Prologue

Il n'était pas deux fois, la ville de Londres avec ses hautes structures, son cœur tentant de se relever de la guerre qui y sévissait deux ans plus tôt. Elle brillait toujours par ses manières, cette façon dont les gens prenaient le thé à heure fixe en mettant de côté leurs malheurs. La grandeur anglaise se parait de milles bijoux, agrémentés de Fish'n'chips, du marché poisson qui luttait contre les senteurs citadines et encore toutes ses carrioles tirées par des chevaux qui se plaçaient en maîtres.

Les chats errants se glissaient ci et là, cherchant à quémander les citoyens qui promenaient leurs chiens, se baladaient ou s'en allaient tout simplement au travail.

Tout se promettait à une journée comme les autres. Des actes signifiants qui se faisaient sans même que qui que ce soit s'en rende compte mais qui seraient hurlés lorsqu'ils surviendraient. Des découvertes anodines, des ménages qui se faisaient des naissances et même des morts qui brisaient le cœur des proches…

Tout se confondait dans Londres et qui aurait remarqué ce grand orphelinat qui n'en était pas vraiment un ? Les enfants s'y succédaient et augmentaient mais personne ne voulait des enfants qui s'y trouvaient. Des attardés, disaient-on…

Recroquevillée sur elle-même dans la cage d'escaliers de cette maison, Modestie entendant les coups répétitifs. Des claquements encore et encore. Elle se souvenait qu'il fut une époque, pas si lointaine, elle les comptait. Ça faisait longtemps qu'elle avait arrêté…

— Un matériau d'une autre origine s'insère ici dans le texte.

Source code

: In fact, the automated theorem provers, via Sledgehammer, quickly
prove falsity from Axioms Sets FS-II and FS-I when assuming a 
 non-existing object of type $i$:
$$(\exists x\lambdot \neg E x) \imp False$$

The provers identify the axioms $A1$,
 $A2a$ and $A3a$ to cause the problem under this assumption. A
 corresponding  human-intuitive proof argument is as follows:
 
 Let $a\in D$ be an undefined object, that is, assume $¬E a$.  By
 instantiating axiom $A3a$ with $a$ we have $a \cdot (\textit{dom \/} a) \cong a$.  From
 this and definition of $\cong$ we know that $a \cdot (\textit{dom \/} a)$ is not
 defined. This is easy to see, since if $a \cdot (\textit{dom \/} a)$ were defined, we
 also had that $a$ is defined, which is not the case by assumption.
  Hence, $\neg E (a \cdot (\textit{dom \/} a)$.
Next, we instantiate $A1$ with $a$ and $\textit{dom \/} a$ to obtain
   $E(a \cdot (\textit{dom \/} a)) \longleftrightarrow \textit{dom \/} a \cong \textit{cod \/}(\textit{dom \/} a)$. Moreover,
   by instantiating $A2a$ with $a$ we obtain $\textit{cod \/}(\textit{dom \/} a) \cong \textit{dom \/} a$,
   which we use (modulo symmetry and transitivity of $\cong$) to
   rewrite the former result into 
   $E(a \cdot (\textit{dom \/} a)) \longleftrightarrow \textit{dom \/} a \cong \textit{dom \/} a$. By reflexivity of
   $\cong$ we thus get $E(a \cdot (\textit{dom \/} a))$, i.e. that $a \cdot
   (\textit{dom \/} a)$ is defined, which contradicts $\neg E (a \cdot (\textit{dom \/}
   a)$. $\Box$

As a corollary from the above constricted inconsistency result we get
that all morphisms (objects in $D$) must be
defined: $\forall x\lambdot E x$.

Et pourtant, elle n'avait que dix ans.

On aurait pu croire qu'à son âge, elle avait d'autres choses à faire que compter ces claquements. Peut-être que c'était parce qu'elle avait si longtemps compté ces coups qu'elle avait le visage fermé, les yeux vides et l'impression que même ça, elle ne pourrait pas le pleurer…

Ou était-elle attardée parce qu'elle ne connaissait rien des expressions humaines, qu'elle ne réagissait à rien.

À rien…

Les coups s'arrêtèrent et elle se redressa sur ses jambes qui tremblaient étrangement. Elle leva le pied pour le lancer sur la marche d'en bas et descendre lorsqu'elle croisa le regard de son frère. Il secoua la tête. Elle resta sur place et attendit, comme un soldat de plomb.

Les coups furent remplacés par des insultes qui ne cessaient. Des mots blessants par centaines. Tant de choses qu'ils avaient entendus, l'un et l'autre, trop de fois mais qui continuaient de les ronger. Surtout lui… Modestie voyait bien la façon dont il rentrait la tête dans les épaules, son envie de pleurer qu'il réprimait.

- Croyance !

La main se ferma dans ses cheveux et tira dessus pour le forcer à se redresser, à montrer son visage rougissant.

- Tu es presqu'un adulte. Lui asséna-t-elle.

Il savait, comme sa sœur qui ne bougeait toujours pas, que ça lui incitait à ravaler ses sentiments, ses pleurs.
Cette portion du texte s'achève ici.